To learn more about what’s ahead for the workforce, a multigenerational panel participated in a session, “Channel NX2Z Workforce of the Future Symposium,” at Channel Partners Evolution in Philadelphia Wednesday night, to discuss what boomers need to understand about hiring recent grads or young adults, while younger channel pros got career advice from experienced professionals.
Panelists included: Tiffani Bova, global customer growth and innovation evangelist at Salesforce; Jason Bystrak, vice president, worldwide channels and distribution at eFolder/Axcient; Zane Conkle, CEO at Cytracom; and Hilary Gadda, director, national channel development at TPx Communications.
Taking a step back, moderator James Anderson, co-founder, Chanel NX2Z, and news editor at Channel Partners, set the stage — 75 percent of the channel will be made up of millennials by 2024 and today, for the first time, there are five generations working side by side.
“We’re talking about hiring and retaining talent, not replacing a generation but rather working together,” he said.
However, 2024 is around the corner. Bova, for one, is excited about that and seeing what happens when millennials take ownership of channel companies.
“I think that being digital natives brings with it a completely different perspective,” she said. “So, what kind of company will they build in the future, and what their expectations are and what they want to deliver from an experience standpoint or more importantly, how they want to engage with the broader ecosystem.
Gadda addressed a question about barriers to entry and getting young talent into the channel.
The most obvious barrier? Doing what we’ve been doing for the last 20 years and expecting to continue doing things from an established business perspective. Time to change.
“We really have to take time and effort to humanize what we do a bit more because that’s what’s important to millennials,” she said, adding that inclusivity is also key to making them feel like they’re part of the channel community.
Bystrak agreed and talked about rethinking management style, often done in silos. He suggested allowing millennials to figure out structure, which might be something other than functional silos.
“Let them bring technology to table, and we need to figure how to support them and not the other way around.”
Having a voice at the table is important to many millennials — as is looking for a culture of community.
Zane talked about the “4 L’s” – live, love, learn and leave a legacy.
“If those 4 L’s aren’t satisfied, especially for the millennial generation, they won’t be satisfied,” he said. “Millennials want to feel like they’re filling a bigger purpose.”
Fast forward … Anderson reached out to the panelists for advice for young professionals.

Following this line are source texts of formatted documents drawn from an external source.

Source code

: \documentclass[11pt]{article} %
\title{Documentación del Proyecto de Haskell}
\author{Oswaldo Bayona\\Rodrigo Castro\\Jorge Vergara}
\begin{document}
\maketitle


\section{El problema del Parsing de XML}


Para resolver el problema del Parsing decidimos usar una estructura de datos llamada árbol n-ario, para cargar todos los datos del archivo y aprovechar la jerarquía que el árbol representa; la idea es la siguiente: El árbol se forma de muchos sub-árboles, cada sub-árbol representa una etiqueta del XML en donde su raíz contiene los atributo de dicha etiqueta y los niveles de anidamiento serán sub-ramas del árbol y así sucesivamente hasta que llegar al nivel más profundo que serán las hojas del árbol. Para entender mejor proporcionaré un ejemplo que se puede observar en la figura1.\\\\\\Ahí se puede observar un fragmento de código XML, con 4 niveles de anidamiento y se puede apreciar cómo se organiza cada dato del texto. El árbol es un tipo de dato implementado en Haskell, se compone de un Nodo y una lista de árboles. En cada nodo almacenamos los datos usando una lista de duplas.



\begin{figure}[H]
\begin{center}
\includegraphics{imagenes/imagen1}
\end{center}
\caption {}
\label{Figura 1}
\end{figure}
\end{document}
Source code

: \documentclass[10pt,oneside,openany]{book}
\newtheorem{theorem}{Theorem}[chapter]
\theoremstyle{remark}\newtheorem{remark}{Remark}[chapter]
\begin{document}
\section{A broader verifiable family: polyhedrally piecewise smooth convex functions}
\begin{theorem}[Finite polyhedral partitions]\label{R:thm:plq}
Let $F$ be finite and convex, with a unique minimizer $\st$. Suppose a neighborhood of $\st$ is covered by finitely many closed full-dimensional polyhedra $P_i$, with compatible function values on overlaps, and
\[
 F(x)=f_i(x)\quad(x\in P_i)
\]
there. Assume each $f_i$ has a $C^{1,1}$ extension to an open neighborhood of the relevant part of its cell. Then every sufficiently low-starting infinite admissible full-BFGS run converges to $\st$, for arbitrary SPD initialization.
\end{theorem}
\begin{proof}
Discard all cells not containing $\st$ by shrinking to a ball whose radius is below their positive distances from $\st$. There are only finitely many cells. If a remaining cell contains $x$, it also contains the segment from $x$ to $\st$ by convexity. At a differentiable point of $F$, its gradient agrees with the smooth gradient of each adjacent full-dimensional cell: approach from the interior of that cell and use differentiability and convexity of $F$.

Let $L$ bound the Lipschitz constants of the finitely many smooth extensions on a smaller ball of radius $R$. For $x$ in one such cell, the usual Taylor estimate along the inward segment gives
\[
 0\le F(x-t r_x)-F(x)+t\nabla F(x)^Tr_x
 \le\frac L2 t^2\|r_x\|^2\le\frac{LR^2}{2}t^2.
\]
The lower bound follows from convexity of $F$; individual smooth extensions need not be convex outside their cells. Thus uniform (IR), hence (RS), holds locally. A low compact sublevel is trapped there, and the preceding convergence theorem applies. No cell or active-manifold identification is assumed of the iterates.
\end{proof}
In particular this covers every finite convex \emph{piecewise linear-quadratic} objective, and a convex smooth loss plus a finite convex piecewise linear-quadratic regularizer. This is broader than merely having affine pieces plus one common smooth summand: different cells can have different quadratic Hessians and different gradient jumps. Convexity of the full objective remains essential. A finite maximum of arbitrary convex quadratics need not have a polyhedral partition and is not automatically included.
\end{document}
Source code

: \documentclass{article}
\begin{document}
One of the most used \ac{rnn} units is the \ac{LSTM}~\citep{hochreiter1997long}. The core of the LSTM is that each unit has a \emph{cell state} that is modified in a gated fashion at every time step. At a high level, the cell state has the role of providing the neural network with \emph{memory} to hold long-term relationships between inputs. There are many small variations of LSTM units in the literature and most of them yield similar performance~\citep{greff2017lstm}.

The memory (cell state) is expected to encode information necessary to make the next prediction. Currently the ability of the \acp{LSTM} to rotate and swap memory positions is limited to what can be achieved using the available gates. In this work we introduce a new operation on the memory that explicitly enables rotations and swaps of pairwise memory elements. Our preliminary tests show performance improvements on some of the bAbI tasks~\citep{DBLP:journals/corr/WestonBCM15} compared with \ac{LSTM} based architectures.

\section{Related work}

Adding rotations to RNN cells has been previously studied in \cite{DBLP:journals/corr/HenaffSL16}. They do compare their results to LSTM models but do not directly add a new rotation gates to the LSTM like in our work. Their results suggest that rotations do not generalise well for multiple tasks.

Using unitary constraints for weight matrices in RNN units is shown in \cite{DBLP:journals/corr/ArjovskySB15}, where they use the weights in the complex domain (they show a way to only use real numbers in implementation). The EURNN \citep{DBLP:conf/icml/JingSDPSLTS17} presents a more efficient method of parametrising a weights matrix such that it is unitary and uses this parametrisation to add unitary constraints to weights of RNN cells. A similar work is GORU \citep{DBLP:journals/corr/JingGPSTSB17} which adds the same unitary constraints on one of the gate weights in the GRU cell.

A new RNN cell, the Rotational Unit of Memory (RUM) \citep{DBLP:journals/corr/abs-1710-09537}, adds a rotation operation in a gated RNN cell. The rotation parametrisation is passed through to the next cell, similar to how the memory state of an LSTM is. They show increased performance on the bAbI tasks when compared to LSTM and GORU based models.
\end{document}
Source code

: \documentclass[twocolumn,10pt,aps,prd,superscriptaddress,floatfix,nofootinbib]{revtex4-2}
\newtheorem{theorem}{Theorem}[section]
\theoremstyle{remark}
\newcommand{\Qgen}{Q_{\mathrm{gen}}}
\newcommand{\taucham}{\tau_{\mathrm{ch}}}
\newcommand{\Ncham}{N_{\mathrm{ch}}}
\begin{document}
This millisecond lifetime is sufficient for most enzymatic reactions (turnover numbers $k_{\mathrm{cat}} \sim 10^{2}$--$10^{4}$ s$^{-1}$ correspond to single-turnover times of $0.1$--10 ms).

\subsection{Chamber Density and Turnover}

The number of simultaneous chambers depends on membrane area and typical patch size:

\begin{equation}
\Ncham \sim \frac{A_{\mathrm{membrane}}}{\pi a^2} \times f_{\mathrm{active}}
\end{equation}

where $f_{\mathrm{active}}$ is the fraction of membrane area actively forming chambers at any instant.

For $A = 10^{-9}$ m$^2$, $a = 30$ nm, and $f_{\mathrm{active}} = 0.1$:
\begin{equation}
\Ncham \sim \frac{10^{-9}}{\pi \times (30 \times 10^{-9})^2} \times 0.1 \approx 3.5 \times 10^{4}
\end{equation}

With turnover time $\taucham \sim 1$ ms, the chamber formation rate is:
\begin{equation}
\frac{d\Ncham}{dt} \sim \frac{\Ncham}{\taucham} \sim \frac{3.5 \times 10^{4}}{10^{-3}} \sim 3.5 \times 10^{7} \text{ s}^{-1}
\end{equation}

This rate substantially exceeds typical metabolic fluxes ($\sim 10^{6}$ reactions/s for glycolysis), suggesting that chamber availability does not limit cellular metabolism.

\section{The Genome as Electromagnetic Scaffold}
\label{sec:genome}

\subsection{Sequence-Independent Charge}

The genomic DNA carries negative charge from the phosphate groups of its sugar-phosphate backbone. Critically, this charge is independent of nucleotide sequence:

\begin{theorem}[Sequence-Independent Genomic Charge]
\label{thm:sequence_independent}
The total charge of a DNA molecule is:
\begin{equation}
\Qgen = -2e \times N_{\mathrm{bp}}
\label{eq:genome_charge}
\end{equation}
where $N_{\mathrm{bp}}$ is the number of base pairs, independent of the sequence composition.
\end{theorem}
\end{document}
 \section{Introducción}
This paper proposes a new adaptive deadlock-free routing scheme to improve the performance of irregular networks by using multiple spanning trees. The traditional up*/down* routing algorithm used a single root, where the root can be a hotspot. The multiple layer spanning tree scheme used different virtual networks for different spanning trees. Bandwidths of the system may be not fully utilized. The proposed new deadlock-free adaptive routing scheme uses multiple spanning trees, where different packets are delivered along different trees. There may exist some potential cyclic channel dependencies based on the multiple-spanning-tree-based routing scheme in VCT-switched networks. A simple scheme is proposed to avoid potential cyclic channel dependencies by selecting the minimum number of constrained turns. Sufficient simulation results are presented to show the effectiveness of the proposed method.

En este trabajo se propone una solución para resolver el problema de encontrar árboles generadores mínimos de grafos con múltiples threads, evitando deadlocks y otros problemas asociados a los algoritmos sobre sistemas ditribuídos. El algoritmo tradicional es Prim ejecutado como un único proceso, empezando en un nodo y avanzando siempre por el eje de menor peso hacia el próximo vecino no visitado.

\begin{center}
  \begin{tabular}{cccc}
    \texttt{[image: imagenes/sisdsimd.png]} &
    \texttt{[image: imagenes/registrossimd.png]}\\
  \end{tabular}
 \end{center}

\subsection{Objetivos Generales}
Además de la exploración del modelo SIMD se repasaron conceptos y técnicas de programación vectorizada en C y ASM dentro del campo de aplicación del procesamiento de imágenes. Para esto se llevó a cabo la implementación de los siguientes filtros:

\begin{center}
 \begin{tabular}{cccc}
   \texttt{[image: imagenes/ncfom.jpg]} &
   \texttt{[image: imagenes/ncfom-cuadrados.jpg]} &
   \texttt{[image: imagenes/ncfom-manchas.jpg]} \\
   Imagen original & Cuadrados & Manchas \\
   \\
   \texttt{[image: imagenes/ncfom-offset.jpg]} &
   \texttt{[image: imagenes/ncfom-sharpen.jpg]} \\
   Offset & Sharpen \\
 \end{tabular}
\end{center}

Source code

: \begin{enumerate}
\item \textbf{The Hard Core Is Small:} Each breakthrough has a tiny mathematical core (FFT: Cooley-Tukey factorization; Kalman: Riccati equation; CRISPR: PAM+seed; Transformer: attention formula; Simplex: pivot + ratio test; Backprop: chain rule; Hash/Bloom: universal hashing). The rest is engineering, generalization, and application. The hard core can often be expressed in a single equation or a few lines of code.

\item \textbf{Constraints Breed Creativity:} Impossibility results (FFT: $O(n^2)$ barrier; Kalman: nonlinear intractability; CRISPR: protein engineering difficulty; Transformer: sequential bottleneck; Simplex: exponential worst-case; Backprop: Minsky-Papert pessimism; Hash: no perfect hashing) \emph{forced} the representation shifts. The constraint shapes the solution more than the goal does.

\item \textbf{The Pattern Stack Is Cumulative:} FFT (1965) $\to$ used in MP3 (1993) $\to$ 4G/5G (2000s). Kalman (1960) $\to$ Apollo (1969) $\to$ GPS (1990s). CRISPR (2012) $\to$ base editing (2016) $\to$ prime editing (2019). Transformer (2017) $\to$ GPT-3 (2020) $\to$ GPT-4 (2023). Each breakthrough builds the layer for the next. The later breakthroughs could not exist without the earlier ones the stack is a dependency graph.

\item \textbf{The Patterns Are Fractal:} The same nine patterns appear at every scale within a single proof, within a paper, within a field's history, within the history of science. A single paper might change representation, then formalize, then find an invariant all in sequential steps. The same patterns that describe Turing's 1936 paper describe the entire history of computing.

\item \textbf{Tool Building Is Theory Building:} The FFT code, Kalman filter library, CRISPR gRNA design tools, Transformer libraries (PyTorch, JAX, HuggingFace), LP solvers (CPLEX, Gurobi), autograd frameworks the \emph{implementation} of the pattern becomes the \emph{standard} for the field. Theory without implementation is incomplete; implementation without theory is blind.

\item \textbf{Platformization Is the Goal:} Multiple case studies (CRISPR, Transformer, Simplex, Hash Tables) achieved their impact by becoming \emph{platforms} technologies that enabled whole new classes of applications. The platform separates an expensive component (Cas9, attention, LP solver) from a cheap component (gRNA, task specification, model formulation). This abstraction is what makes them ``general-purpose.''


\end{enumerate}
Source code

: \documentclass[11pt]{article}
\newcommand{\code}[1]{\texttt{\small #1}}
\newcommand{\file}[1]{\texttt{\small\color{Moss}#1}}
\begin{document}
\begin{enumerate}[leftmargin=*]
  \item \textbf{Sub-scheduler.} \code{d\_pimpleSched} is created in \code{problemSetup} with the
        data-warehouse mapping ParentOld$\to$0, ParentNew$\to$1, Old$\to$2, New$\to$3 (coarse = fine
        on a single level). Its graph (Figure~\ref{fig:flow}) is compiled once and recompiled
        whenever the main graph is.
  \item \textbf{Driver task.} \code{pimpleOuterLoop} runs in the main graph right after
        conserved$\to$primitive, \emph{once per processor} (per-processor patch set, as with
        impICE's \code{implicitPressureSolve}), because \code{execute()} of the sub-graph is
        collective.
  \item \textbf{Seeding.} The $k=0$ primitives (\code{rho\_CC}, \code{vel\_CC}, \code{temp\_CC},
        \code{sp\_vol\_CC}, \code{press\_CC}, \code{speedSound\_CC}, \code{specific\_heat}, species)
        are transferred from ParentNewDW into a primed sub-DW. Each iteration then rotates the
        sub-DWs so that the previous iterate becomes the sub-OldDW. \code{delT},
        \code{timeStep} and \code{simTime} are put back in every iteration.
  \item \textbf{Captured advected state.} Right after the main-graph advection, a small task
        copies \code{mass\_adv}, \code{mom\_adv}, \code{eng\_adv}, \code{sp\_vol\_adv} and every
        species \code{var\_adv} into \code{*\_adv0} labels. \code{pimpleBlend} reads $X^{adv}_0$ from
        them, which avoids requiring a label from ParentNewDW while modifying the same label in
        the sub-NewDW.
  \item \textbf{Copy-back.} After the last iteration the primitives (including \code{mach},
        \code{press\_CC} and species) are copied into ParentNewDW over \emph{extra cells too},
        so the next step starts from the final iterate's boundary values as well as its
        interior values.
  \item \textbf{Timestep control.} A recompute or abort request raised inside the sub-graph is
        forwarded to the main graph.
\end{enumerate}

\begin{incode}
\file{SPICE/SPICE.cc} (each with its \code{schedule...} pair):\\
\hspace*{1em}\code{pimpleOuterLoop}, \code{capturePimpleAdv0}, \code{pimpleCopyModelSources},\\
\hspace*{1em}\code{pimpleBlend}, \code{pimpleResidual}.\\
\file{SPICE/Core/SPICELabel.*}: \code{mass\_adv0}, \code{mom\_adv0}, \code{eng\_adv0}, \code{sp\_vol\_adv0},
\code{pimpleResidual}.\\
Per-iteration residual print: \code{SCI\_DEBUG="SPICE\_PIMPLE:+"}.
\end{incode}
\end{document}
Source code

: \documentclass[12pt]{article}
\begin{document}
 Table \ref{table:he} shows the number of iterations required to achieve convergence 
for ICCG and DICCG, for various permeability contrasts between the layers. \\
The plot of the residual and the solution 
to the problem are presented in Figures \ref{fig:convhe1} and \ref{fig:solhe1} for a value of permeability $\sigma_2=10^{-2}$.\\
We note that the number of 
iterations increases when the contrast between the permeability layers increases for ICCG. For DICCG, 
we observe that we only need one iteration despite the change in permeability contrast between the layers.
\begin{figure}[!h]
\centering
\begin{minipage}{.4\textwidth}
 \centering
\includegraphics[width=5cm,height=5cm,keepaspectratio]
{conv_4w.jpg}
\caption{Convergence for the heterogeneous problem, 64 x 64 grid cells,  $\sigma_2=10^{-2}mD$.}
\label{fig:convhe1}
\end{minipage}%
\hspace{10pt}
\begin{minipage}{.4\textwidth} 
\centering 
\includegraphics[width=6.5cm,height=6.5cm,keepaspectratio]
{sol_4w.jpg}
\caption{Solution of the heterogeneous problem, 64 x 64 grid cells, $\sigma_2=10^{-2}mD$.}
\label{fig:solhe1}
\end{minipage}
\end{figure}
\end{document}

The first piece of advice — slow down. Putting that in the context of career development, Bystrak shared his experience with hiring: “Three months into the job, they haven’t hit their sales quota yet and they’re asking, ‘Where’s my promotion?'”
He suggested that young workers live in the moment, gain experience and learn their role.
“So, as you move up the ladder, you’re able to handle problems that come with next level of maturity.”
Zane agreed that it’s important for young workers to gain experience and broaden their knowledge base. He suggests asking peers what they’re working on, even if it’s not related to your role — it could help you understand the organization at a broader level. To gain a better understanding of the channel, get out and talk to partners.
Other advice: When looking at a company to join, make sure that you’re doing it for the right reason and not for the logo.
“Make sure that they have what you want. That they have a training program, that they have a clear, concise road map for getting to the next level, and that they have hands-on training opportunities,” said Gadda.
Finally, Bova says to trust the process and become a student of whichever profession you choose.